Une avancée majeure dans le domaine des ordinateurs quantiques a été réalisée, promettant une réduction significative des coûts. En remplaçant les connexions électriques par des câbles à fibre optique, les chercheurs ont réussi à minimiser la chaleur générée, tout en élargissant le potentiel de ces systèmes innovants. Une étape cruciale vers des ordinateurs quantiques plus pratiques.
Remise en contexte des ordinateurs quantiques, tout repose sur les qubits, les unités fondamentales fonctionnant selon les principes de la mécanique quantique, contrairement aux zéros et uns des ordinateurs actuels. Ils promettent des vitesses de calcul incroyables pour certains problèmes, mais sont très sensibles. La moindre chaleur ou perturbation électromagnétique peut perturber leurs états quantiques délicats.
Les ordinateurs quantiques fonctionnent à des températures juste un peu au-dessus du zéro absolu. Pour maintenir ces températures, des systèmes de refroidissement massifs, appelés réfrigérateurs à dilution, coûtent plusieurs millions d’euros.
Des chercheurs de l’Institut des Sciences et Technologies d’Autriche (ISTA) ont réalisé une percée qui pourrait réduire considérablement les coûts de ces ordinateurs, en éliminant l’une des principales sources de chaleur.

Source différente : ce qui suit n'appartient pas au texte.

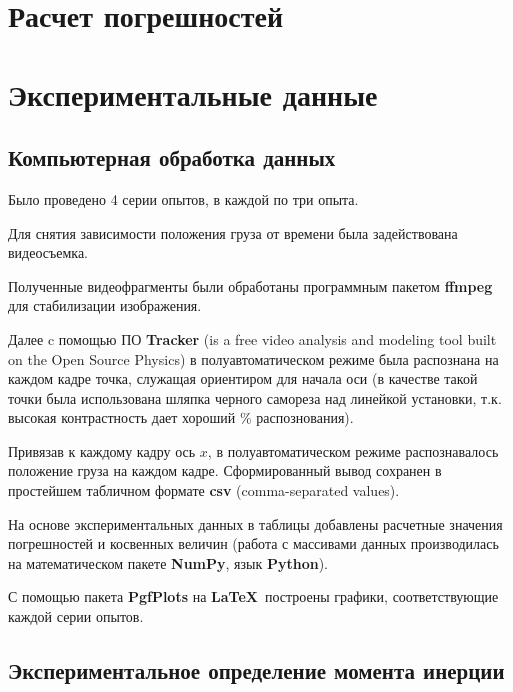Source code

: \documentclass[a4paper,12pt]{article}
\begin{document}
\newpage
\section{Расчет погрешностей} %
\label{sec:ex}

\newpage
\section{Экспериментальные данные} %
\label{sec:ex}
\subsection{Компьютерная обработка данных}
    
Было проведено 4 серии опытов, в каждой по три опыта. 

Для снятия зависимости положения груза от времени была задействована видеосъемка.

Полученные видеофрагменты были обработаны программным пакетом \textbf{ffmpeg} для стабилизации изображения.

Далее c помощью ПО \textbf{Tracker} (is a free video analysis and modeling tool built on the Open Source Physics) в полуавтоматическом режиме была распознана на каждом кадре точка, служащая ориентиром для начала оси (в качестве такой точки была использована шляпка черного самореза над линейкой установки, т.к. высокая контрастность дает хороший \% распознования). 

Привязав к каждому кадру ось $x$, в полуавтоматическом режиме распознавалось положение груза на каждом кадре. Сформированный вывод сохранен в простейшем табличном формате \textbf{csv} (comma-separated values).

На основе экспериментальных данных в таблицы добавлены расчетные значения погрешностей и косвенных величин (работа с массивами данных производилась на математическом пакете \textbf{NumPy}, язык \textbf{Python}).

С помощью пакета \textbf{PgfPlots} на \textbf\LaTeX\ построены графики, соответствующие каждой серии опытов.  

\newpage
\subsection{Экспериментальное определение момента инерции}
\end{document}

Les signaux électriques dans ces ordinateurs circulent à travers des threads, générant de la chaleur à cause de la résistance. Avec des millions de signaux qui interagissent constamment avec les qubits, la chaleur s’accumule rapidement, obligeant à des systèmes de refroidissement plus grands et plus coûteux.

Les chercheurs ont remplacé ces connexions électriques par des câbles à fibre optique, qui peuvent transmettre des signaux par la lumière au lieu de l’électricité. Les fibres optiques sont pratiquement sans chaleur et présentent d’autres avantages, comme une largesse de bande plus élevée et moins d’interférences électromagnétiques.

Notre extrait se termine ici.